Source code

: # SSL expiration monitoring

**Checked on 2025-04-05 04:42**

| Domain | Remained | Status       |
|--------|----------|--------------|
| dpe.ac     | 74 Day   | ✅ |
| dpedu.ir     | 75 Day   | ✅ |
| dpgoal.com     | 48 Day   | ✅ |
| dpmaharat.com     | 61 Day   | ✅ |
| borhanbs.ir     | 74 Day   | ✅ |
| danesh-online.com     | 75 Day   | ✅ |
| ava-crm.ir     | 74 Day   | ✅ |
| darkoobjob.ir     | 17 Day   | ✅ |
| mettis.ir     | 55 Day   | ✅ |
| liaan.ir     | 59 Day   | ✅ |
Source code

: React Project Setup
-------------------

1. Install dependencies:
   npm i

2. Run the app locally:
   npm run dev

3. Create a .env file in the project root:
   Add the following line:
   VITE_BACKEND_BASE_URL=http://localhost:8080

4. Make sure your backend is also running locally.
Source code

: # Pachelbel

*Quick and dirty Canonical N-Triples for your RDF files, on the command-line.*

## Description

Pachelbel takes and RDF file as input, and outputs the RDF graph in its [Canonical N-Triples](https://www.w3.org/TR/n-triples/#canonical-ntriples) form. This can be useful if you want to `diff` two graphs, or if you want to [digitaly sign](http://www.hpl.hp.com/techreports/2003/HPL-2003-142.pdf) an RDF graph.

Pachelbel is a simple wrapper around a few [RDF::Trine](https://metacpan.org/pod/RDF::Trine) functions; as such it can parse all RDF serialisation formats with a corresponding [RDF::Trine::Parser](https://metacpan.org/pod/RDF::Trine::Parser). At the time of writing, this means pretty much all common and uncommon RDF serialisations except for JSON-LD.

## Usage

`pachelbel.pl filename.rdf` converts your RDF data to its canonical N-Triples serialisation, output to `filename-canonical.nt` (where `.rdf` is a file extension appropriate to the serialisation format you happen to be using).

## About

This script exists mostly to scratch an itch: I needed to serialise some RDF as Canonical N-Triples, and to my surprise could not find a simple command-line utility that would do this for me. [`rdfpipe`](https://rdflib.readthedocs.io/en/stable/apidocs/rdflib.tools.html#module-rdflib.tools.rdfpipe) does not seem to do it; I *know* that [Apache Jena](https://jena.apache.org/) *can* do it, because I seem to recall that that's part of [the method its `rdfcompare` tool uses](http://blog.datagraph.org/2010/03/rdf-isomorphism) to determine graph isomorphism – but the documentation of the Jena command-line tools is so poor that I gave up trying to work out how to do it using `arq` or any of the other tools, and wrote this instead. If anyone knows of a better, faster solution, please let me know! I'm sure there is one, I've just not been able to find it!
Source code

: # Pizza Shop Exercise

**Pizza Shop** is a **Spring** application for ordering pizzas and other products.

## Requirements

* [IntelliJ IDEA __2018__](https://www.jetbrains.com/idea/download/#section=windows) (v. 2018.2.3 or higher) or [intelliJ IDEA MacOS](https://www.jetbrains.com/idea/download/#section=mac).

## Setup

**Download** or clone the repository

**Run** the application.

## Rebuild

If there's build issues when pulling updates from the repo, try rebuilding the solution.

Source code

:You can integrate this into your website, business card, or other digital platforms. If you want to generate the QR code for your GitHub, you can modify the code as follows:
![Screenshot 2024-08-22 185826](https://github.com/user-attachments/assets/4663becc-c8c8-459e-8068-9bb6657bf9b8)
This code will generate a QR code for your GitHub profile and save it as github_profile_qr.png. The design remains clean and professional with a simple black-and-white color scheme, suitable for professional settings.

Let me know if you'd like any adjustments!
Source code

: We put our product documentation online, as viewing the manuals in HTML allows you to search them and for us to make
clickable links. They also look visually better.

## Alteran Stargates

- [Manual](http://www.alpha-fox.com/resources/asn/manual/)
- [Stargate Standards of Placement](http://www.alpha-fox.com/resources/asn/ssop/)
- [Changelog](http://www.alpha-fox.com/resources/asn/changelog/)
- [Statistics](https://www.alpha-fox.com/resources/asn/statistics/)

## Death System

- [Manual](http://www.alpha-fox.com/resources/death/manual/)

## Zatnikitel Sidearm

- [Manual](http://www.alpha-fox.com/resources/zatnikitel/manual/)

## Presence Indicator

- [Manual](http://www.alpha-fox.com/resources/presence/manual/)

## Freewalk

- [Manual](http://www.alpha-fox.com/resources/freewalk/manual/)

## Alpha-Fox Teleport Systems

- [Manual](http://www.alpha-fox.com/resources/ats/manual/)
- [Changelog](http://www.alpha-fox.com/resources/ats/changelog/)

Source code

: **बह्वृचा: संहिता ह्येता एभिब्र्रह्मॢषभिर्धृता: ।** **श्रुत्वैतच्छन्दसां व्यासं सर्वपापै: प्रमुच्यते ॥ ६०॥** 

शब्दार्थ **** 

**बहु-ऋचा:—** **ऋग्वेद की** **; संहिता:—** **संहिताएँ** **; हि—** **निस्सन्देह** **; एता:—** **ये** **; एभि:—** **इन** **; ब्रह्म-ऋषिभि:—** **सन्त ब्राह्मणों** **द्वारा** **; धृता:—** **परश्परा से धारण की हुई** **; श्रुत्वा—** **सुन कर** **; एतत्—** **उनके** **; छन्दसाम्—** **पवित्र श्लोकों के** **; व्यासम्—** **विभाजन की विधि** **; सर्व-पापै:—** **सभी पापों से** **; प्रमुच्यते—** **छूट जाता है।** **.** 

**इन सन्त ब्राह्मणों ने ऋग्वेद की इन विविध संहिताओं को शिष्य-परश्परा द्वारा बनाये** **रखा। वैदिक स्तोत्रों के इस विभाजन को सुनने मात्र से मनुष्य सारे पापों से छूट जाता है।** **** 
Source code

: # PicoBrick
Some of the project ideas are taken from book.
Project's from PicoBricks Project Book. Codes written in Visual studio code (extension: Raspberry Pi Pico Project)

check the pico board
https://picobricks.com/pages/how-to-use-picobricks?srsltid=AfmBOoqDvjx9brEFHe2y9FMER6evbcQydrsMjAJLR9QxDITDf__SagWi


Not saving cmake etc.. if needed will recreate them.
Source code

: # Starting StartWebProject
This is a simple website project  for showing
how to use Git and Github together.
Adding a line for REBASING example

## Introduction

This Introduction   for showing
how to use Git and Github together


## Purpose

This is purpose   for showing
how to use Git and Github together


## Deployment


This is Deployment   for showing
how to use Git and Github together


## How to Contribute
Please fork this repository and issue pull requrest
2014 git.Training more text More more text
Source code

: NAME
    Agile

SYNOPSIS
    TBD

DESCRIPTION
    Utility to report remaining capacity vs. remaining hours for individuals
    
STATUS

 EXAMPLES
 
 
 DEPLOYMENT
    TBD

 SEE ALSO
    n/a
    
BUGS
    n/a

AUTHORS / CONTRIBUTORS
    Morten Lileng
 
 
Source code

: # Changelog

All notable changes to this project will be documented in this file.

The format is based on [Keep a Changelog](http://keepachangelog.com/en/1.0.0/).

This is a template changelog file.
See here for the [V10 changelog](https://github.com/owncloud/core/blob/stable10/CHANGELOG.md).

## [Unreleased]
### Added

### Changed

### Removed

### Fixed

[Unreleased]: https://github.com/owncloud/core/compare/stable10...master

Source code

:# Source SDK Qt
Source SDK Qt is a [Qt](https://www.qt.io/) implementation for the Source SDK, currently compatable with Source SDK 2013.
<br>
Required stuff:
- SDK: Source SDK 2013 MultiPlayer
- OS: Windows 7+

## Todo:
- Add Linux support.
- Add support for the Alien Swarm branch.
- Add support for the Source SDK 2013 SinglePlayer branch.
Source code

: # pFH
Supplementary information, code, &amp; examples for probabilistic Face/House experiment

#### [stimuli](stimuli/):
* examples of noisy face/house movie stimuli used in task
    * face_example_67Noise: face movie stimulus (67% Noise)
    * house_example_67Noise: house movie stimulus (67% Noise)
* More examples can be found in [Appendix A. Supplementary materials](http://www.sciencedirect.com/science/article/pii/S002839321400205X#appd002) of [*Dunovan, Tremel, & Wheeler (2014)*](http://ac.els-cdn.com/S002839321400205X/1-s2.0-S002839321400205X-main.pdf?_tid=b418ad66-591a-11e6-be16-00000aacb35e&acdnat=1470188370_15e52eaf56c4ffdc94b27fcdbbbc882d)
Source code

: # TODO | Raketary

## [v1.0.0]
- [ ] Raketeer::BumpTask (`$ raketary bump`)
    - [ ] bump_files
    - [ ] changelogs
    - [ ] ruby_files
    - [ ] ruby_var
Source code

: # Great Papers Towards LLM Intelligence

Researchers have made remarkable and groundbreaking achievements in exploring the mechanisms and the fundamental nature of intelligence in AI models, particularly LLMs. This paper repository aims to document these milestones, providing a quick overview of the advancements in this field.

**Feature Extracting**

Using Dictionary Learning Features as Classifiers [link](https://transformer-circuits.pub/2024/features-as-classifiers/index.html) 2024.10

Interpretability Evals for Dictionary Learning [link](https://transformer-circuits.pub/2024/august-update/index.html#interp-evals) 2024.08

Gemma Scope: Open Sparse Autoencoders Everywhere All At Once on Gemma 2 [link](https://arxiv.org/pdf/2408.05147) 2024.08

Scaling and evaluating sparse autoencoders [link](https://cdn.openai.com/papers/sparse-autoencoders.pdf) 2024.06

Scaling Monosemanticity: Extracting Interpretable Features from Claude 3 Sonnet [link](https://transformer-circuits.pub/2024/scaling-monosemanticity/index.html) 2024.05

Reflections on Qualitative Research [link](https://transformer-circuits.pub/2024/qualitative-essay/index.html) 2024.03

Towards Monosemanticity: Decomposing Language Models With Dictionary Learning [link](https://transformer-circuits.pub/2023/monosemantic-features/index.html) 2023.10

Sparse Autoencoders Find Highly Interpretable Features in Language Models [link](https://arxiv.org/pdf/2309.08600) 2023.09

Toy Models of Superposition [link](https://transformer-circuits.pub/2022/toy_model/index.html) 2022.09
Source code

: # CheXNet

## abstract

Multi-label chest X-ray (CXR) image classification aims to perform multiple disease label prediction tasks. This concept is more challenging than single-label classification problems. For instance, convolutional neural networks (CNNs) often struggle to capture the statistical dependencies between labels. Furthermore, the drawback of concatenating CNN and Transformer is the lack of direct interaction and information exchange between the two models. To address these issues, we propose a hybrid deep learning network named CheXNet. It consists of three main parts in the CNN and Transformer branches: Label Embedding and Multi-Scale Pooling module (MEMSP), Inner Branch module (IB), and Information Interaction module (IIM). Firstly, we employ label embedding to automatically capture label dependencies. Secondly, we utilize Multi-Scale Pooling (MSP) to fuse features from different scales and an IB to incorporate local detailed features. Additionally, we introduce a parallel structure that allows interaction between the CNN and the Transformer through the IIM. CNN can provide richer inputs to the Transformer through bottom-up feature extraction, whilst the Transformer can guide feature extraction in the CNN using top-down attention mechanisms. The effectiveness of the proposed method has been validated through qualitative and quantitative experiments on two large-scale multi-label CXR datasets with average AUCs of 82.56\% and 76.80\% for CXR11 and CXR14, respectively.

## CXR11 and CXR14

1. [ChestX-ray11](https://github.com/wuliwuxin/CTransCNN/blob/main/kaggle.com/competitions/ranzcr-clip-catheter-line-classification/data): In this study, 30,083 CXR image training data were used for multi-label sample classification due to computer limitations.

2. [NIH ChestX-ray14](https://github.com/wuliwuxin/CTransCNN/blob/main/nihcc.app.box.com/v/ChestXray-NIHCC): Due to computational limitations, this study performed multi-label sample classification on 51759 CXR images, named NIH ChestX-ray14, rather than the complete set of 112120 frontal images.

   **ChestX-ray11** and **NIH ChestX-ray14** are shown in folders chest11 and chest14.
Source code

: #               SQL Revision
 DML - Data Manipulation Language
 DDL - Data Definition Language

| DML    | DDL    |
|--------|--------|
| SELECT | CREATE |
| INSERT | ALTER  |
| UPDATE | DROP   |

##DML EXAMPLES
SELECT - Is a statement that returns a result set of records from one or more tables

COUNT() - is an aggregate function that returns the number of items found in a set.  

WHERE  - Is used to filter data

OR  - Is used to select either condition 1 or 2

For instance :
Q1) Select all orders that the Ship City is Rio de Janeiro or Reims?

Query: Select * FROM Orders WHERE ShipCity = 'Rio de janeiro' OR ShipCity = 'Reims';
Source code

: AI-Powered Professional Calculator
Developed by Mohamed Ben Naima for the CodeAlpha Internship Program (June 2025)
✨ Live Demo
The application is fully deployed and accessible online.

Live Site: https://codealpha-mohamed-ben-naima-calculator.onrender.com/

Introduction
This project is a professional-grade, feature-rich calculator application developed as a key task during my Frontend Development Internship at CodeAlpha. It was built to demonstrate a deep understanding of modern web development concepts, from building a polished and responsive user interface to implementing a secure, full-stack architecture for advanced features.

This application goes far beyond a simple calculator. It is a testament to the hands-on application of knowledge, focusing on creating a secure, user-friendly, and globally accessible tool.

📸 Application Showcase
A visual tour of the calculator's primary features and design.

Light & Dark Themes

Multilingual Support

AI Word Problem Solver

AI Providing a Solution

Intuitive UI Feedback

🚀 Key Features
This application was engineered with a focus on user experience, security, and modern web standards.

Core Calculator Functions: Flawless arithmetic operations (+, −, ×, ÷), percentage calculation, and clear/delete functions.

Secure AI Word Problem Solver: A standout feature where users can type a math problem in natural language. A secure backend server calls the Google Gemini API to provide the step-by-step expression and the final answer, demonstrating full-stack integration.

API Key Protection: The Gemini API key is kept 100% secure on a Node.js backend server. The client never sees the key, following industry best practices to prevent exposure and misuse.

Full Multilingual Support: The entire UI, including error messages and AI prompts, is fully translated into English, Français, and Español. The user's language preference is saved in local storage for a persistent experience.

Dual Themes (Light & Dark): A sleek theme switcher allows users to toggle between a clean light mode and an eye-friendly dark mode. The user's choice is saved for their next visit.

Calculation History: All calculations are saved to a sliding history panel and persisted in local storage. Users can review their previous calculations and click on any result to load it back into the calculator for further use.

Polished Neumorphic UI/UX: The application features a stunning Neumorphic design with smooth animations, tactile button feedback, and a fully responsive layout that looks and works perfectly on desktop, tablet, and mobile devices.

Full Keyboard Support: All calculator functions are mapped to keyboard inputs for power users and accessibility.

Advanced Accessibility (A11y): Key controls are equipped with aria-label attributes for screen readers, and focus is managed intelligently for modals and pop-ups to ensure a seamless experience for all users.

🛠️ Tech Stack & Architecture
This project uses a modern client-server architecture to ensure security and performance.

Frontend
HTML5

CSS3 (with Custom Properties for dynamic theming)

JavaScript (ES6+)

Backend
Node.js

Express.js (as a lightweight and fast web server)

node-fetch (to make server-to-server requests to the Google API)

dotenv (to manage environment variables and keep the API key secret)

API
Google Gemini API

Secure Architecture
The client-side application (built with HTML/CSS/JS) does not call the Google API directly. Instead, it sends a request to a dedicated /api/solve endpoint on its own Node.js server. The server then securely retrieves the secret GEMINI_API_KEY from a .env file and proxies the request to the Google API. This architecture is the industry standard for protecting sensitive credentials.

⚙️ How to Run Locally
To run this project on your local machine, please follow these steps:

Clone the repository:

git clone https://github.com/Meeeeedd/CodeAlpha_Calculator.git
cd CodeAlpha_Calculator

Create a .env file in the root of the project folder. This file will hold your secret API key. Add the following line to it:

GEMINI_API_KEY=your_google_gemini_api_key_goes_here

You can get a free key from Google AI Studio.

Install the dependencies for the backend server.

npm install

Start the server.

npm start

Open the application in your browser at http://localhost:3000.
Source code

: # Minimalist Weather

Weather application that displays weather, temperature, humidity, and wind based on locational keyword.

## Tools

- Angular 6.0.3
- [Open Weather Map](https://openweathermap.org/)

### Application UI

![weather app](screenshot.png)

^^^^^^^^

To do:
Write out exactly the final stretch of the records: the line containing "- [Open Weather" and every line after it, through the last, and nothing else.

Exercise answer:
- [Open Weather Map](https://openweathermap.org/)

### Application UI

![weather app](screenshot.png)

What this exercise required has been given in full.